-- TASK DETAILS --
Copy out the data word for word, without any of its pictures.
[Opening DATA section]
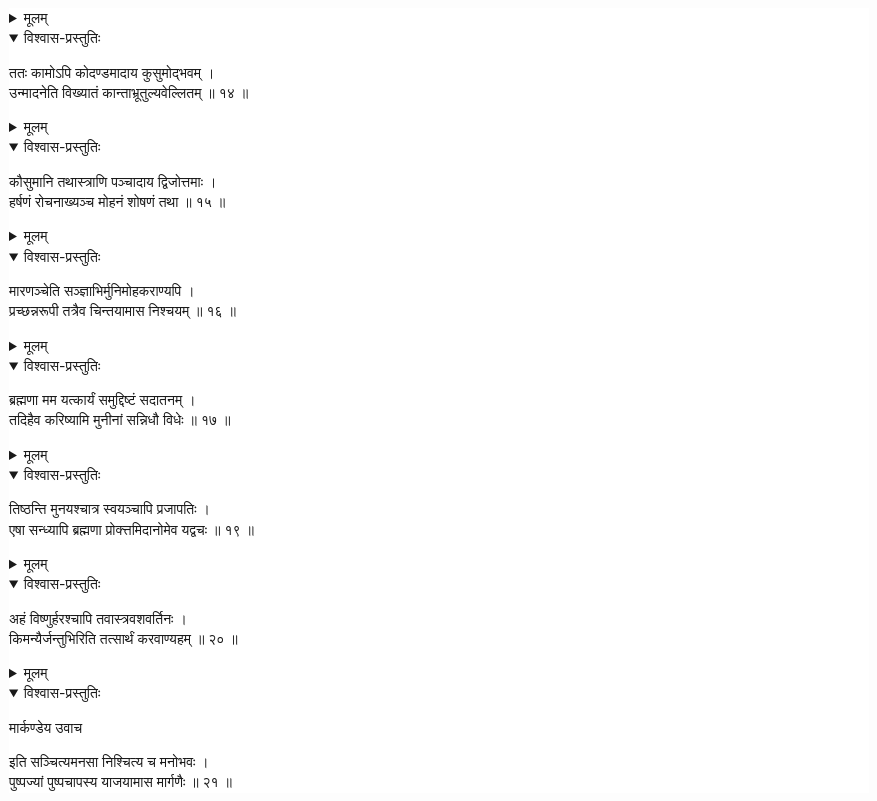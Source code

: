 <details><summary>मूलम्</summary></details>  
  

<details open><summary>विश्वास-प्रस्तुतिः</summary>

ततः कामोऽपि कोदण्डमादाय कुसुमोद्भवम् ।  
उन्मादनेति विख्यातं कान्ताभ्रूतुल्यवेल्लितम् ॥ १४ ॥
</details>

<details><summary>मूलम्</summary></details>  
  

<details open><summary>विश्वास-प्रस्तुतिः</summary>

कौसुमानि तथास्त्राणि पञ्चादाय द्विजोत्तमाः ।  
हर्षणं रोचनाख्यञ्च मोहनं शोषणं तथा ॥ १५ ॥
</details>

<details><summary>मूलम्</summary></details>  
  

<details open><summary>विश्वास-प्रस्तुतिः</summary>

मारणञ्चेति सञ्ज्ञाभिर्मुनिमोहकराण्यपि ।  
प्रच्छन्नरूपी तत्रैव चिन्तयामास निश्चयम् ॥ १६ ॥
</details>

<details><summary>मूलम्</summary></details>  
  

<details open><summary>विश्वास-प्रस्तुतिः</summary>

ब्रह्मणा मम यत्कार्यं समुद्दिष्टं सदातनम् ।  
तदिहैव करिष्यामि मुनीनां सन्निधौ विधेः ॥ १७ ॥
</details>

<details><summary>मूलम्</summary></details>  
  

<details open><summary>विश्वास-प्रस्तुतिः</summary>

तिष्ठन्ति मुनयश्चात्र स्वयञ्चापि प्रजापतिः ।  
एषा सन्ध्यापि ब्रह्मणा प्रोक्त्तमिदानोमेव यद्वचः ॥ १९ ॥
</details>

<details><summary>मूलम्</summary></details>  
  

<details open><summary>विश्वास-प्रस्तुतिः</summary>

अहं विष्णुर्हरश्चापि तवास्त्रवशवर्तिनः ।  
किमन्यैर्जन्तुभिरिति तत्सार्थं करवाण्यहम् ॥ २० ॥
</details>

<details><summary>मूलम्</summary></details>  
  

<details open><summary>विश्वास-प्रस्तुतिः</summary>

मार्कण्डेय उवाच   
  
इति सञ्चित्यमनसा निश्चित्य च मनोभवः ।  
पुष्पज्यां पुष्पचापस्य याजयामास मार्गणैः ॥ २१ ॥
</details>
[Closing DATA section]
-- REPLY TO THE TASK --
Source code

: <details><summary>मूलम्</summary></details>  
  

<details open><summary>विश्वास-प्रस्तुतिः</summary>

ततः कामोऽपि कोदण्डमादाय कुसुमोद्भवम् ।  
उन्मादनेति विख्यातं कान्ताभ्रूतुल्यवेल्लितम् ॥ १४ ॥
</details>

<details><summary>मूलम्</summary></details>  
  

<details open><summary>विश्वास-प्रस्तुतिः</summary>

कौसुमानि तथास्त्राणि पञ्चादाय द्विजोत्तमाः ।  
हर्षणं रोचनाख्यञ्च मोहनं शोषणं तथा ॥ १५ ॥
</details>

<details><summary>मूलम्</summary></details>  
  

<details open><summary>विश्वास-प्रस्तुतिः</summary>

मारणञ्चेति सञ्ज्ञाभिर्मुनिमोहकराण्यपि ।  
प्रच्छन्नरूपी तत्रैव चिन्तयामास निश्चयम् ॥ १६ ॥
</details>

<details><summary>मूलम्</summary></details>  
  

<details open><summary>विश्वास-प्रस्तुतिः</summary>

ब्रह्मणा मम यत्कार्यं समुद्दिष्टं सदातनम् ।  
तदिहैव करिष्यामि मुनीनां सन्निधौ विधेः ॥ १७ ॥
</details>

<details><summary>मूलम्</summary></details>  
  

<details open><summary>विश्वास-प्रस्तुतिः</summary>

तिष्ठन्ति मुनयश्चात्र स्वयञ्चापि प्रजापतिः ।  
एषा सन्ध्यापि ब्रह्मणा प्रोक्त्तमिदानोमेव यद्वचः ॥ १९ ॥
</details>

<details><summary>मूलम्</summary></details>  
  

<details open><summary>विश्वास-प्रस्तुतिः</summary>

अहं विष्णुर्हरश्चापि तवास्त्रवशवर्तिनः ।  
किमन्यैर्जन्तुभिरिति तत्सार्थं करवाण्यहम् ॥ २० ॥
</details>

<details><summary>मूलम्</summary></details>  
  

<details open><summary>विश्वास-प्रस्तुतिः</summary>

मार्कण्डेय उवाच   
  
इति सञ्चित्यमनसा निश्चित्य च मनोभवः ।  
पुष्पज्यां पुष्पचापस्य याजयामास मार्गणैः ॥ २१ ॥
</details>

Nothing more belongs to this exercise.